Roche may have denied European biotech investors a shot at another initial public offering with its buyout of Danish RNA medicine specialist Santaris Pharma. The Swiss group expanded its first foray into antisense medicine with a $250m upfront payment to secure a technology that has produced phase II candidates in liver cancer and advanced hepatitis C.
The seven-month collaboration must have revealed an approach to RNA silencing attractive enough for Roche to want to play keep-away with rival companies. Santaris’ need for financing, and the possibility it might soon need to respond to a bigger group of investors, was an added incentive to make an offer.
Taking the next step
The acquisition includes a $250m upfront payment and another $200m in unspecified milestones. The deal brings to more than $3bn the value of Roche’s M&A activity so far in 2014, the biggest year since 2009 with the buyout of Genentech and the third-biggest since the turn of the century – although that is small compared to the activity of AbbVie or Actavis, both of which have committed tens of billions of dollars to acquisitions this year.
In January, Roche inked a $10m drug discovery deal with Santaris across several disease areas, making use of the locked nucleic acid (LNA) platform.
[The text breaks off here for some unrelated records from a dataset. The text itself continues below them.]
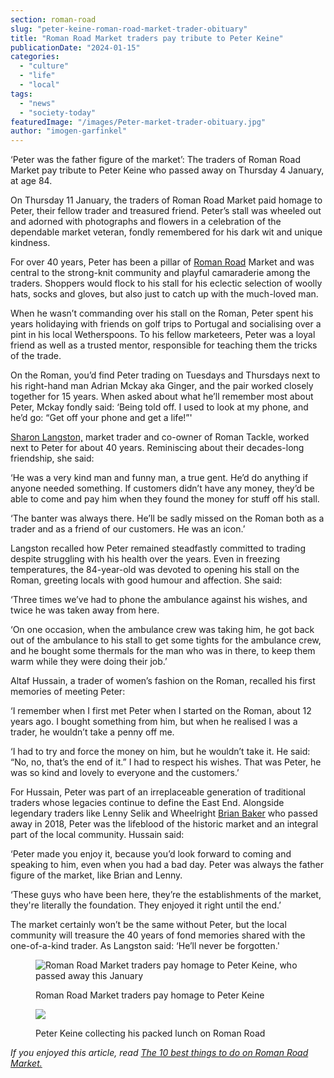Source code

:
 ```yaml
---
section: roman-road
slug: "peter-keine-roman-road-market-trader-obituary"
title: "Roman Road Market traders pay tribute to Peter Keine"
publicationDate: "2024-01-15"
categories: 
  - "culture"
  - "life"
  - "local"
tags: 
  - "news"
  - "society-today"
featuredImage: "/images/Peter-market-trader-obituary.jpg"
author: "imogen-garfinkel"
---
```


‘Peter was the father figure of the market’: The traders of Roman Road Market pay tribute to Peter Keine who passed away on Thursday 4 January, at age 84.

On Thursday 11 January, the traders of Roman Road Market paid homage to Peter, their fellow trader and treasured friend. Peter’s stall was wheeled out and adorned with photographs and flowers in a celebration of the dependable market veteran, fondly remembered for his dark wit and unique kindness.

For over 40 years, Peter has been a pillar of [Roman Road](https://romanroadlondon.com/rosa-rogina-london-festival-architecture-interview/) Market and was central to the strong-knit community and playful camaraderie among the traders. Shoppers would flock to his stall for his eclectic selection of woolly hats, socks and gloves, but also just to catch up with the much-loved man.

When he wasn’t commanding over his stall on the Roman, Peter spent his years holidaying with friends on golf trips to Portugal and socialising over a pint in his local Wetherspoons. To his fellow marketeers, Peter was a loyal friend as well as a trusted mentor, responsible for teaching them the tricks of the trade.

On the Roman, you’d find Peter trading on Tuesdays and Thursdays next to his right-hand man Adrian Mckay aka Ginger, and the pair worked closely together for 15 years. When asked about what he’ll remember most about Peter, Mckay fondly said: ‘Being told off. I used to look at my phone, and he’d go: “Get off your phone and get a life!”'

[Sharon Langston,](https://romanroadlondon.com/roman-tackle-fishing-shop/) market trader and co-owner of Roman Tackle, worked next to Peter for about 40 years. Reminiscing about their decades-long friendship, she said:

‘He was a very kind man and funny man, a true gent. He’d do anything if anyone needed something. If customers didn’t have any money, they’d be able to come and pay him when they found the money for stuff off his stall.

‘The banter was always there. He’ll be sadly missed on the Roman both as a trader and as a friend of our customers. He was an icon.’

Langston recalled how Peter remained steadfastly committed to trading despite struggling with his health over the years. Even in freezing temperatures, the 84-year-old was devoted to opening his stall on the Roman, greeting locals with good humour and affection. She said:

‘Three times we’ve had to phone the ambulance against his wishes, and twice he was taken away from here.

‘On one occasion, when the ambulance crew was taking him, he got back out of the ambulance to his stall to get some tights for the ambulance crew, and he bought some thermals for the man who was in there, to keep them warm while they were doing their job.’

Altaf Hussain, a trader of women’s fashion on the Roman, recalled his first memories of meeting Peter:

‘I remember when I first met Peter when I started on the Roman, about 12 years ago. I bought something from him, but when he realised I was a trader, he wouldn’t take a penny off me. 

‘I had to try and force the money on him, but he wouldn’t take it. He said: “No, no, that’s the end of it.” I had to respect his wishes. That was Peter, he was so kind and lovely to everyone and the customers.’

For Hussain, Peter was part of an irreplaceable generation of traditional traders whose legacies continue to define the East End. Alongside legendary traders like Lenny Selik and Wheelright [Brian Baker](https://romanroadlondon.com/roman-road-market-traders-pay-tribute-brian-baker/) who passed away in 2018, Peter was the lifeblood of the historic market and an integral part of the local community. Hussain said:

‘Peter made you enjoy it, because you’d look forward to coming and speaking to him, even when you had a bad day. Peter was always the father figure of the market, like Brian and Lenny. 

‘These guys who have been here, they’re the establishments of the market, they're literally the foundation. They enjoyed it right until the end.’

The market certainly won’t be the same without Peter, but the local community will treasure the 40 years of fond memories shared with the one-of-a-kind trader. As Langston said: ‘He’ll never be forgotten.'

<figure>

![Roman Road Market traders pay homage to Peter Keine, who passed away this January](/images/market-traders-pay-tribute-to-peter-1024x683.jpg)

<figcaption>

Roman Road Market traders pay homage to Peter Keine

</figcaption>

</figure>

<figure>

![](/images/Obituary-peter-marlet-trader-1024x683.jpg)

<figcaption>

Peter Keine collecting his packed lunch on Roman Road

</figcaption>

</figure>

_If you enjoyed this article, read_ [_The 10 best things to do on Roman Road Market._](https://romanroadlondon.com/best-things-to-do-on-roman-road-market/)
Santaris touts LNAs as differentiated from existing RNA-targeting technologies such as gene silencing and RNA interference (RNAi) because of a smaller size, greater target binding affinity and metabolic stability that can be delivered into a cell without a special delivery technology.
Roche must have liked what it saw in that short partnership, and when Santaris was examining its financing options the catalyst for the acquisition materialised.
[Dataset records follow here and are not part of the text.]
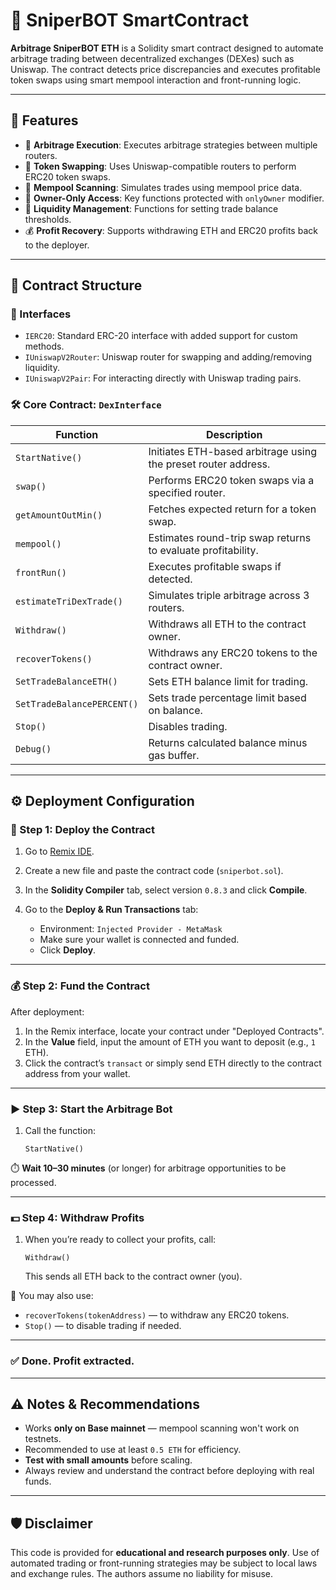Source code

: # 🦾 SniperBOT SmartContract 

**Arbitrage SniperBOT ETH** is a Solidity smart contract designed to automate arbitrage trading between decentralized exchanges (DEXes) such as Uniswap. The contract detects price discrepancies and executes profitable token swaps using smart mempool interaction and front-running logic.

---

## 📌 Features

* 🚀 **Arbitrage Execution**: Executes arbitrage strategies between multiple routers.
* 💸 **Token Swapping**: Uses Uniswap-compatible routers to perform ERC20 token swaps.
* 📡 **Mempool Scanning**: Simulates trades using mempool price data.
* 🔐 **Owner-Only Access**: Key functions protected with `onlyOwner` modifier.
* 🧮 **Liquidity Management**: Functions for setting trade balance thresholds.
* 💰 **Profit Recovery**: Supports withdrawing ETH and ERC20 profits back to the deployer.

---

## 📄 Contract Structure

### 🔧 Interfaces

* `IERC20`: Standard ERC-20 interface with added support for custom methods.
* `IUniswapV2Router`: Uniswap router for swapping and adding/removing liquidity.
* `IUniswapV2Pair`: For interacting directly with Uniswap trading pairs.

### 🛠 Core Contract: `DexInterface`

| Function                   | Description                                                    |
| -------------------------- | -------------------------------------------------------------- |
| `StartNative()`            | Initiates ETH-based arbitrage using the preset router address. |
| `swap()`                   | Performs ERC20 token swaps via a specified router.             |
| `getAmountOutMin()`        | Fetches expected return for a token swap.                      |
| `mempool()`                | Estimates round-trip swap returns to evaluate profitability.   |
| `frontRun()`               | Executes profitable swaps if detected.                         |
| `estimateTriDexTrade()`    | Simulates triple arbitrage across 3 routers.                   |
| `Withdraw()`               | Withdraws all ETH to the contract owner.                       |
| `recoverTokens()`          | Withdraws any ERC20 tokens to the contract owner.              |
| `SetTradeBalanceETH()`     | Sets ETH balance limit for trading.                            |
| `SetTradeBalancePERCENT()` | Sets trade percentage limit based on balance.                  |
| `Stop()`                   | Disables trading.                                              |
| `Debug()`                  | Returns calculated balance minus gas buffer.                   |

---

## ⚙️ Deployment Configuration
### 🔧 Step 1: Deploy the Contract

1. Go to [Remix IDE](https://remix.ethereum.org/).
2. Create a new file and paste the contract code (`sniperbot.sol`).
3. In the **Solidity Compiler** tab, select version `0.8.3` and click **Compile**.
4. Go to the **Deploy & Run Transactions** tab:

   * Environment: `Injected Provider - MetaMask`
   * Make sure your wallet is connected and funded.
   * Click **Deploy**.

---

### 💰 Step 2: Fund the Contract

After deployment:

1. In the Remix interface, locate your contract under "Deployed Contracts".
2. In the **Value** field, input the amount of ETH you want to deposit (e.g., `1` ETH).
3. Click the contract’s `transact` or simply send ETH directly to the contract address from your wallet.

---

### ▶️ Step 3: Start the Arbitrage Bot

1. Call the function:

   ```
   StartNative()
   ```

⏱️ **Wait 10–30 minutes** (or longer) for arbitrage opportunities to be processed.

---

### 💵 Step 4: Withdraw Profits

1. When you’re ready to collect your profits, call:

   ```
   Withdraw()
   ```

   This sends all ETH back to the contract owner (you).

📌 You may also use:

* `recoverTokens(tokenAddress)` — to withdraw any ERC20 tokens.
* `Stop()` — to disable trading if needed.

---

### ✅ Done. Profit extracted.

---

## ⚠️ Notes & Recommendations

* Works **only on Base mainnet** — mempool scanning won't work on testnets.
* Recommended to use at least `0.5 ETH` for efficiency.
* **Test with small amounts** before scaling.
* Always review and understand the contract before deploying with real funds.

---

## 🛡 Disclaimer

This code is provided for **educational and research purposes only**. Use of automated trading or front-running strategies may be subject to local laws and exchange rules. The authors assume no liability for misuse.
“Santaris was considering going public,” said Sander Slootweg, managing partner of Netherlands-based Forbion Capital Partners, an investor in the group since 2007. “This put some pressure on Roche.”
Santaris’ Danish site will remain open as Roche Innovation Centre Copenhagen, a sign that the Swiss group is keen to avoid too much interference in development of the technology.
The better mousetrap?
Antisense and RNA interference have struggled to make their mark on the sector, with just Isis’s Kynamro on the market and a great deal of hope being placed on such candidates as the Duchenne’s muscular dystrophy projects, Sarepta Therapeutics’ eteplirsen and Prosensa’s drisapersen. This specialised field has faced challenges both with off-target effects and target expression, which means that years of clinical research have yielded little.
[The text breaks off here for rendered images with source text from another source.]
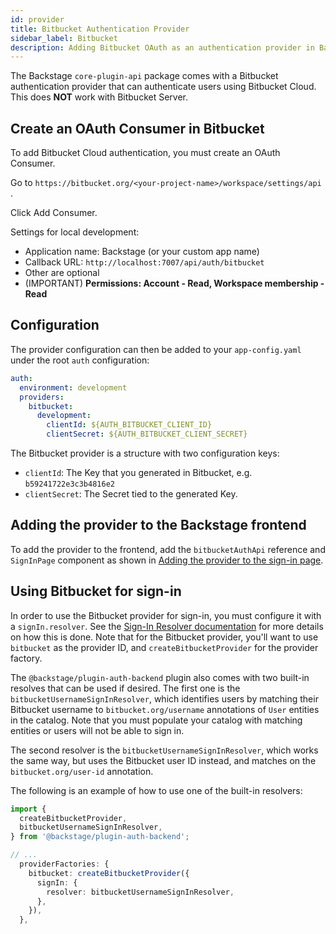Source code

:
 ```yaml
---
id: provider
title: Bitbucket Authentication Provider
sidebar_label: Bitbucket
description: Adding Bitbucket OAuth as an authentication provider in Backstage
---
```


The Backstage `core-plugin-api` package comes with a Bitbucket authentication
provider that can authenticate users using Bitbucket Cloud. This does **NOT**
work with Bitbucket Server.

## Create an OAuth Consumer in Bitbucket

To add Bitbucket Cloud authentication, you must create an OAuth Consumer.

Go to `https://bitbucket.org/<your-project-name>/workspace/settings/api` .

Click Add Consumer.

Settings for local development:

- Application name: Backstage (or your custom app name)
- Callback URL: `http://localhost:7007/api/auth/bitbucket`
- Other are optional
- (IMPORTANT) **Permissions: Account - Read, Workspace membership - Read**

## Configuration

The provider configuration can then be added to your `app-config.yaml` under the
root `auth` configuration:

```yaml
auth:
  environment: development
  providers:
    bitbucket:
      development:
        clientId: ${AUTH_BITBUCKET_CLIENT_ID}
        clientSecret: ${AUTH_BITBUCKET_CLIENT_SECRET}
```

The Bitbucket provider is a structure with two configuration keys:

- `clientId`: The Key that you generated in Bitbucket, e.g.
  `b59241722e3c3b4816e2`
- `clientSecret`: The Secret tied to the generated Key.

## Adding the provider to the Backstage frontend

To add the provider to the frontend, add the `bitbucketAuthApi` reference and
`SignInPage` component as shown in
[Adding the provider to the sign-in page](../index.md#adding-the-provider-to-the-sign-in-page).

## Using Bitbucket for sign-in

In order to use the Bitbucket provider for sign-in, you must configure it with a
`signIn.resolver`. See the
[Sign-In Resolver documentation](../identity-resolver.md) for more details on
how this is done. Note that for the Bitbucket provider, you'll want to use
`bitbucket` as the provider ID, and `createBitbucketProvider` for the provider
factory.

The `@backstage/plugin-auth-backend` plugin also comes with two built-in
resolves that can be used if desired. The first one is the
`bitbucketUsernameSignInResolver`, which identifies users by matching their
Bitbucket username to `bitbucket.org/username` annotations of `User` entities in
the catalog. Note that you must populate your catalog with matching entities or
users will not be able to sign in.

The second resolver is the `bitbucketUsernameSignInResolver`, which works the
same way, but uses the Bitbucket user ID instead, and matches on the
`bitbucket.org/user-id` annotation.

The following is an example of how to use one of the built-in resolvers:

```ts
import {
  createBitbucketProvider,
  bitbucketUsernameSignInResolver,
} from '@backstage/plugin-auth-backend';

// ...
  providerFactories: {
    bitbucket: createBitbucketProvider({
      signIn: {
        resolver: bitbucketUsernameSignInResolver,
      },
    }),
  },
```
A scan of EvaluatePharma data shows that analysts have attached sales forecasts to 14 antisense or RNAi programmes. Santaris’ candidates are not included in this number, but now that they are wholly owned by Roche some visibility on sales potential should emerge in coming months.
Santaris says the LNA technology allows for much smaller molecules that can more easily penetrate cells without a separate delivery technology that can trigger off-target effects. In addition, the company says the technology allows for accumulation of molecules that can reduce the amount that needs to be dosed in order to have a therapeutic effect.
The most advanced candidates are miravirsen and SPC2968. The latter, being promoted for hepatocellular carcinoma, was until late last year partnered with Enzon Pharmaceuticals, a company that was in no position to be backing any innovative products.
The former is a pan-genotypic hepatitis C therapeutic that has reached phase II trials in patients who previously failed to respond to double therapy with interferon and ribavirin and triple therapy that included Incivek. Santaris has announced only that miravirsen has completed phase II enrolment but has not released results.
In an outright takeout of Santaris, Roche has taken a leap into the RNA therapeutics space as others are leaving. The Swiss group must be fairly convinced that this technology is worth a quarter of a billion dollars at a minumum, but it needs to hope it was not time pressure that drove a premature swoop.